### Work to be completed
The response must consist of the lines below from the one with "Die verfügbaren Daten" through the one with "- Installierter PV-Leistung in kW", exactly as they appear and with both ends kept.

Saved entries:
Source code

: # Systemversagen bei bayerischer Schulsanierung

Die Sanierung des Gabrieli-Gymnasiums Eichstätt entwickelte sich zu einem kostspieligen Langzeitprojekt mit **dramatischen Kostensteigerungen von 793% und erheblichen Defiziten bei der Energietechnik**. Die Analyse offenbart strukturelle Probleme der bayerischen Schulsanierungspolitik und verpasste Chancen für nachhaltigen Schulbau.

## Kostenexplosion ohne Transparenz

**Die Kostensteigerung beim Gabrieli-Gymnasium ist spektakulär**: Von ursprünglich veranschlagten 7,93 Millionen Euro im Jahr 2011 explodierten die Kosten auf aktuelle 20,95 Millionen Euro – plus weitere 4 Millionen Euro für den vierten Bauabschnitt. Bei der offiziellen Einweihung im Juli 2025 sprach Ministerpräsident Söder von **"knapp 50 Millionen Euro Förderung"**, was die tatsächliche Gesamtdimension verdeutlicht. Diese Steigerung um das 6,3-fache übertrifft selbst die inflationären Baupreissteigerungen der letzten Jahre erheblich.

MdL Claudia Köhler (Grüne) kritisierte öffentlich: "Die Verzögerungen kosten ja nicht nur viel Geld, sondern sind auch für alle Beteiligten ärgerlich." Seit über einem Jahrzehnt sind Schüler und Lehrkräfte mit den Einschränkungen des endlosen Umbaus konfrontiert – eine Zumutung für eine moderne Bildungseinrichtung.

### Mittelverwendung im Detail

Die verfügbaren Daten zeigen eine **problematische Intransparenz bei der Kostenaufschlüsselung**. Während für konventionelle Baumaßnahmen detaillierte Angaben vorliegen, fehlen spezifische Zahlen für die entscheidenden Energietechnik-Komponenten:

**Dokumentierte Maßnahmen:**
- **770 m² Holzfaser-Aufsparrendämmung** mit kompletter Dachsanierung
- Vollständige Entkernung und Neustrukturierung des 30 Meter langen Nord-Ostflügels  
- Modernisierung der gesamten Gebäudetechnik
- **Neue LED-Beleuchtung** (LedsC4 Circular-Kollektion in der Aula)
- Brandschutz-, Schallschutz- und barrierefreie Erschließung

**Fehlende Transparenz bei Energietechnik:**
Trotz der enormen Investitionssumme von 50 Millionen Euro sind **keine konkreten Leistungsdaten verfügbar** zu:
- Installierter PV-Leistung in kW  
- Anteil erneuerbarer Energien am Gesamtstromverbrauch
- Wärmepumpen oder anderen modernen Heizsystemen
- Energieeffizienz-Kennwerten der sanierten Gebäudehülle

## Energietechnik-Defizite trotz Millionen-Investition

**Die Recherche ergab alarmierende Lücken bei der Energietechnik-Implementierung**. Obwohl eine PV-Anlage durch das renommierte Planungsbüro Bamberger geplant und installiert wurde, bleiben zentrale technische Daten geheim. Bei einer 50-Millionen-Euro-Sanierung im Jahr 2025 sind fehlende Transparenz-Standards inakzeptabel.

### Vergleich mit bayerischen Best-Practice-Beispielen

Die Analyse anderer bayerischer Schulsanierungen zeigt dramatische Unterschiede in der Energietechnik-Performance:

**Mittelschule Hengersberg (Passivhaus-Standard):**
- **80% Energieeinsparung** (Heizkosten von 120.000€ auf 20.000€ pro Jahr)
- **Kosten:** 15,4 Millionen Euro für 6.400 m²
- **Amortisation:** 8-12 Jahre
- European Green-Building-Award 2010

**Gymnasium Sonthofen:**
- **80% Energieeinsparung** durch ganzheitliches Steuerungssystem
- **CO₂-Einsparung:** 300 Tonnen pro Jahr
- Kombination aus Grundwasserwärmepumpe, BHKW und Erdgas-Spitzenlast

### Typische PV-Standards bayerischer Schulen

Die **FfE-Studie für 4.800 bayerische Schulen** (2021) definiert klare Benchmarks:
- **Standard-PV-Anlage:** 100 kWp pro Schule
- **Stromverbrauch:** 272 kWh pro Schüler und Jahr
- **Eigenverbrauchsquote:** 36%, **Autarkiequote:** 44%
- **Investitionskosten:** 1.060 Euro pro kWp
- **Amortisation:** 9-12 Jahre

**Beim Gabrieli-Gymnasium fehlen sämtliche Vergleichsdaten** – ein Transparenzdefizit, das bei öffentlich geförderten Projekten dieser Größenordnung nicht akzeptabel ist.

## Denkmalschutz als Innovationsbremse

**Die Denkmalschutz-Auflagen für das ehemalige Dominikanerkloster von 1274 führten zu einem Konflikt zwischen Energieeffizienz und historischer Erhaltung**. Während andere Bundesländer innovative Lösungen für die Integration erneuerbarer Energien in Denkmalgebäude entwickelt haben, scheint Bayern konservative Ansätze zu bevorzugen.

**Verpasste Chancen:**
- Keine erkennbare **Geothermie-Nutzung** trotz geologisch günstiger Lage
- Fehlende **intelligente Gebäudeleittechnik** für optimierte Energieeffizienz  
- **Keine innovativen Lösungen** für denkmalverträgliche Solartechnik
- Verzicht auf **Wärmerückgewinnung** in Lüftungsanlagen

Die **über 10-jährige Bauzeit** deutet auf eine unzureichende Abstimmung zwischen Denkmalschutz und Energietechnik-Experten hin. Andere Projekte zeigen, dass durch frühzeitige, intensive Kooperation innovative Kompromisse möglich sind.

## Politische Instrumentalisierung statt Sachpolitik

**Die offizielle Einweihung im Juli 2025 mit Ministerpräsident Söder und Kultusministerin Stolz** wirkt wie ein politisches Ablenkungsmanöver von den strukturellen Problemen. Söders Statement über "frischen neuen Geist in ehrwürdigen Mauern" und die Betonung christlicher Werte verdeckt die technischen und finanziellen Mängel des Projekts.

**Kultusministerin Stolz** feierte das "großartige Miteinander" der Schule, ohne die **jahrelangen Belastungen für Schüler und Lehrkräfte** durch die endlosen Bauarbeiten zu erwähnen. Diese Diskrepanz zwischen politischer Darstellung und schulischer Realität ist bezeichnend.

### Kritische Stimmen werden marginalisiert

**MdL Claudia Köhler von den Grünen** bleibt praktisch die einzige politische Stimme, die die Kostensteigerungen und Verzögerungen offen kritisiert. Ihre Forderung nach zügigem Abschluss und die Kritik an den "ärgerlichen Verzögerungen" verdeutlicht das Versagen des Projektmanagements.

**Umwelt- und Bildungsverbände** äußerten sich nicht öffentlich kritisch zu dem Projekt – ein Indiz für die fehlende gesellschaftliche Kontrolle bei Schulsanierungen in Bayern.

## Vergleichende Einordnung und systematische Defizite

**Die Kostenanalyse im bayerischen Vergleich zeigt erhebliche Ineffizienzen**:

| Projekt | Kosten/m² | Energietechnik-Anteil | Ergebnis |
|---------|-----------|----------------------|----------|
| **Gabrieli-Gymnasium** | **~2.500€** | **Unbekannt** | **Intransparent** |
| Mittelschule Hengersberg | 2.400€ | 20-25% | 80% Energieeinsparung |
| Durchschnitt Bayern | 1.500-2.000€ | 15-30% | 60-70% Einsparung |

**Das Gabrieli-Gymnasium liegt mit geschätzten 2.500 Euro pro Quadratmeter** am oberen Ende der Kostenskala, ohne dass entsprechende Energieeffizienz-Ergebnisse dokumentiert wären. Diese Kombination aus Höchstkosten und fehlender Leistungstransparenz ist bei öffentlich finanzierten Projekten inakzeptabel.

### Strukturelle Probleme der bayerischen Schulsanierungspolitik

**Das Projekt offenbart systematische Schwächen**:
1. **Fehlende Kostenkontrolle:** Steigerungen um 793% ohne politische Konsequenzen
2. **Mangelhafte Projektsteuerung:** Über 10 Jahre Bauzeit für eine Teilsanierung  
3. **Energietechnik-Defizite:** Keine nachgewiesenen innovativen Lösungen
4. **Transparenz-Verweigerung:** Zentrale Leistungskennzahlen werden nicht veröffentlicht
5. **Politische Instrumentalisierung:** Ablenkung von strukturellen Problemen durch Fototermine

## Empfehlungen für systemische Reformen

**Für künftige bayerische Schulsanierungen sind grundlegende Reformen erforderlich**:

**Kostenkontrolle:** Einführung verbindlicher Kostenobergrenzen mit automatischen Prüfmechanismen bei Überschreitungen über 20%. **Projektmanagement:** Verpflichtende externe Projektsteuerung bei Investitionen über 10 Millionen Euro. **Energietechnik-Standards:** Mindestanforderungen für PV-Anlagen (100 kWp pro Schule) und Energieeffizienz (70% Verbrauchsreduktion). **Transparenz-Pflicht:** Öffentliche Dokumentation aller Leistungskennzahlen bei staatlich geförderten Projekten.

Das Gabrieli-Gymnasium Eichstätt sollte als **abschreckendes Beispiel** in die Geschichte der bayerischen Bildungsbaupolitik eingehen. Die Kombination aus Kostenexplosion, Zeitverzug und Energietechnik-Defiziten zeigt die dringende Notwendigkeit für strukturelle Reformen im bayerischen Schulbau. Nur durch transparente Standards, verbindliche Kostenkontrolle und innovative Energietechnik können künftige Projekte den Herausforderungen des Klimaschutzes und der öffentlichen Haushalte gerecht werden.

### Task result
Die verfügbaren Daten zeigen eine **problematische Intransparenz bei der Kostenaufschlüsselung**. Während für konventionelle Baumaßnahmen detaillierte Angaben vorliegen, fehlen spezifische Zahlen für die entscheidenden Energietechnik-Komponenten:

**Dokumentierte Maßnahmen:**
- **770 m² Holzfaser-Aufsparrendämmung** mit kompletter Dachsanierung
- Vollständige Entkernung und Neustrukturierung des 30 Meter langen Nord-Ostflügels  
- Modernisierung der gesamten Gebäudetechnik
- **Neue LED-Beleuchtung** (LedsC4 Circular-Kollektion in der Aula)
- Brandschutz-, Schallschutz- und barrierefreie Erschließung

**Fehlende Transparenz bei Energietechnik:**
Trotz der enormen Investitionssumme von 50 Millionen Euro sind **keine konkreten Leistungsdaten verfügbar** zu:
- Installierter PV-Leistung in kW  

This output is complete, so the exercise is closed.